**Exercise directions:** Set down again each entry exactly as it reads, pictures excluded.

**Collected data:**

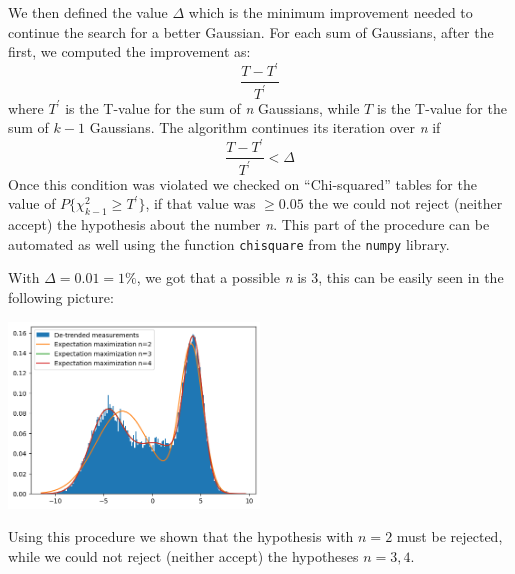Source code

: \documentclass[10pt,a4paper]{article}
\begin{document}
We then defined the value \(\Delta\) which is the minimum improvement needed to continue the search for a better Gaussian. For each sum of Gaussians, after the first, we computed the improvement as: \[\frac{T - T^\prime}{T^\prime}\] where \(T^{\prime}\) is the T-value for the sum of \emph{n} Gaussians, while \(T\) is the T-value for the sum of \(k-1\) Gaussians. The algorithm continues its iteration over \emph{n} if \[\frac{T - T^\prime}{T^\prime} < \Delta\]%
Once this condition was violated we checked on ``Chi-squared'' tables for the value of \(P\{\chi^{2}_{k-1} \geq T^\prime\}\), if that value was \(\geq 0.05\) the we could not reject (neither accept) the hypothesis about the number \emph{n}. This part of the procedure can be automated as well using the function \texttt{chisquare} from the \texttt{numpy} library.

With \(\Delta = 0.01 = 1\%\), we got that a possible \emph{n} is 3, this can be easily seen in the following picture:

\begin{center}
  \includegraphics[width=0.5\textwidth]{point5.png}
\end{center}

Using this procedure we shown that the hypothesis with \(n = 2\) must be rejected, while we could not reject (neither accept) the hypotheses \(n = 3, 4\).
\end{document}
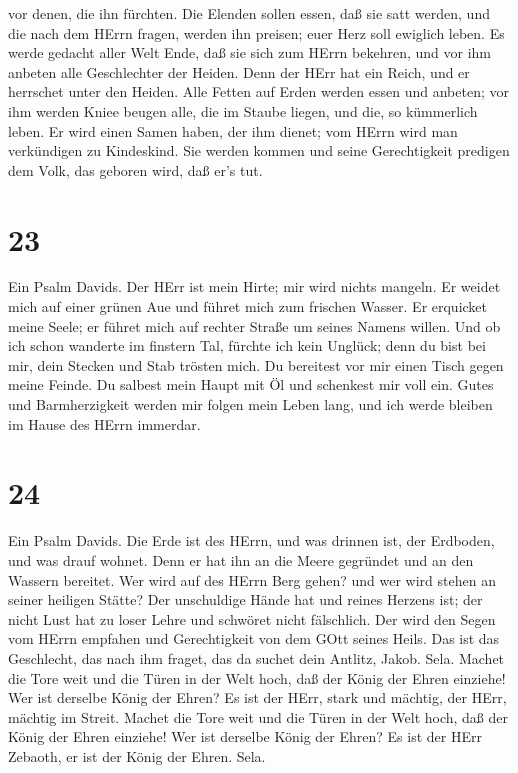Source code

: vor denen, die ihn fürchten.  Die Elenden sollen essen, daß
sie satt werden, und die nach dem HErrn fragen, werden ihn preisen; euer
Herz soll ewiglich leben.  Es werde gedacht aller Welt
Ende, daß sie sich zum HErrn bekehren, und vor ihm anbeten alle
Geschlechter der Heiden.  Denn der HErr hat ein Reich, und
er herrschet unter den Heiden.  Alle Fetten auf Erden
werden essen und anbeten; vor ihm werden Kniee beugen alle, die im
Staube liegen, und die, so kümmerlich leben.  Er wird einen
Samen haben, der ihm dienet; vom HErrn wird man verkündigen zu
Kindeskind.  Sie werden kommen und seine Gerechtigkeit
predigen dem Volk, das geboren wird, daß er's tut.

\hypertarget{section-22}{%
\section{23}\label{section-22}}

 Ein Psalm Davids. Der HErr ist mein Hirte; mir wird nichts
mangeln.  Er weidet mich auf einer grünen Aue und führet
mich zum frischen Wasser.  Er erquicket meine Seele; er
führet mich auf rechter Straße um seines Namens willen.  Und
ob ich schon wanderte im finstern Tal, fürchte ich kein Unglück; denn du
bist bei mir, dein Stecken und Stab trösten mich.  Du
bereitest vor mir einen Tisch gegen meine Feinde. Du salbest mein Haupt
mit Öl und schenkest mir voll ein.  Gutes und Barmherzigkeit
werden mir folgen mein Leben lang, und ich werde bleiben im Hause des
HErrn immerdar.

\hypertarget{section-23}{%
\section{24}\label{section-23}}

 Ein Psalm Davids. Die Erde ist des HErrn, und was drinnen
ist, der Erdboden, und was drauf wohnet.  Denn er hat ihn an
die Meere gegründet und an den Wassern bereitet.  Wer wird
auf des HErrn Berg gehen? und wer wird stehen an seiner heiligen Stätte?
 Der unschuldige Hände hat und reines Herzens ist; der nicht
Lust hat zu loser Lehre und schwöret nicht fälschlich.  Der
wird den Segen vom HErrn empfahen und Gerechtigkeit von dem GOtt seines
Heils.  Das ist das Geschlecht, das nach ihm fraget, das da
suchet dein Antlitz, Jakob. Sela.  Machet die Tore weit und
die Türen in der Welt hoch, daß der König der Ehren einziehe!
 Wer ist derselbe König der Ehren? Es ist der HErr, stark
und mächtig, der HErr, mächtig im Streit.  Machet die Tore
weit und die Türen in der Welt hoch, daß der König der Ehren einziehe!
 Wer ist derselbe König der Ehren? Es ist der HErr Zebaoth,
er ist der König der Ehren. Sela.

**Exercise answer:**
Source code

: \documentclass[10pt,a4paper]{article}
\begin{document}
We then defined the value \(\Delta\) which is the minimum improvement needed to continue the search for a better Gaussian. For each sum of Gaussians, after the first, we computed the improvement as: \[\frac{T - T^\prime}{T^\prime}\] where \(T^{\prime}\) is the T-value for the sum of \emph{n} Gaussians, while \(T\) is the T-value for the sum of \(k-1\) Gaussians. The algorithm continues its iteration over \emph{n} if \[\frac{T - T^\prime}{T^\prime} < \Delta\]%
Once this condition was violated we checked on ``Chi-squared'' tables for the value of \(P\{\chi^{2}_{k-1} \geq T^\prime\}\), if that value was \(\geq 0.05\) the we could not reject (neither accept) the hypothesis about the number \emph{n}. This part of the procedure can be automated as well using the function \texttt{chisquare} from the \texttt{numpy} library.

With \(\Delta = 0.01 = 1\%\), we got that a possible \emph{n} is 3, this can be easily seen in the following picture:

\begin{center}
  \includegraphics[width=0.5\textwidth]{point5.png}
\end{center}

Using this procedure we shown that the hypothesis with \(n = 2\) must be rejected, while we could not reject (neither accept) the hypotheses \(n = 3, 4\).
\end{document}
Source code

: vor denen, die ihn fürchten.  Die Elenden sollen essen, daß
sie satt werden, und die nach dem HErrn fragen, werden ihn preisen; euer
Herz soll ewiglich leben.  Es werde gedacht aller Welt
Ende, daß sie sich zum HErrn bekehren, und vor ihm anbeten alle
Geschlechter der Heiden.  Denn der HErr hat ein Reich, und
er herrschet unter den Heiden.  Alle Fetten auf Erden
werden essen und anbeten; vor ihm werden Kniee beugen alle, die im
Staube liegen, und die, so kümmerlich leben.  Er wird einen
Samen haben, der ihm dienet; vom HErrn wird man verkündigen zu
Kindeskind.  Sie werden kommen und seine Gerechtigkeit
predigen dem Volk, das geboren wird, daß er's tut.

\hypertarget{section-22}{%
\section{23}\label{section-22}}

 Ein Psalm Davids. Der HErr ist mein Hirte; mir wird nichts
mangeln.  Er weidet mich auf einer grünen Aue und führet
mich zum frischen Wasser.  Er erquicket meine Seele; er
führet mich auf rechter Straße um seines Namens willen.  Und
ob ich schon wanderte im finstern Tal, fürchte ich kein Unglück; denn du
bist bei mir, dein Stecken und Stab trösten mich.  Du
bereitest vor mir einen Tisch gegen meine Feinde. Du salbest mein Haupt
mit Öl und schenkest mir voll ein.  Gutes und Barmherzigkeit
werden mir folgen mein Leben lang, und ich werde bleiben im Hause des
HErrn immerdar.

\hypertarget{section-23}{%
\section{24}\label{section-23}}

 Ein Psalm Davids. Die Erde ist des HErrn, und was drinnen
ist, der Erdboden, und was drauf wohnet.  Denn er hat ihn an
die Meere gegründet und an den Wassern bereitet.  Wer wird
auf des HErrn Berg gehen? und wer wird stehen an seiner heiligen Stätte?
 Der unschuldige Hände hat und reines Herzens ist; der nicht
Lust hat zu loser Lehre und schwöret nicht fälschlich.  Der
wird den Segen vom HErrn empfahen und Gerechtigkeit von dem GOtt seines
Heils.  Das ist das Geschlecht, das nach ihm fraget, das da
suchet dein Antlitz, Jakob. Sela.  Machet die Tore weit und
die Türen in der Welt hoch, daß der König der Ehren einziehe!
 Wer ist derselbe König der Ehren? Es ist der HErr, stark
und mächtig, der HErr, mächtig im Streit.  Machet die Tore
weit und die Türen in der Welt hoch, daß der König der Ehren einziehe!
 Wer ist derselbe König der Ehren? Es ist der HErr Zebaoth,
er ist der König der Ehren. Sela.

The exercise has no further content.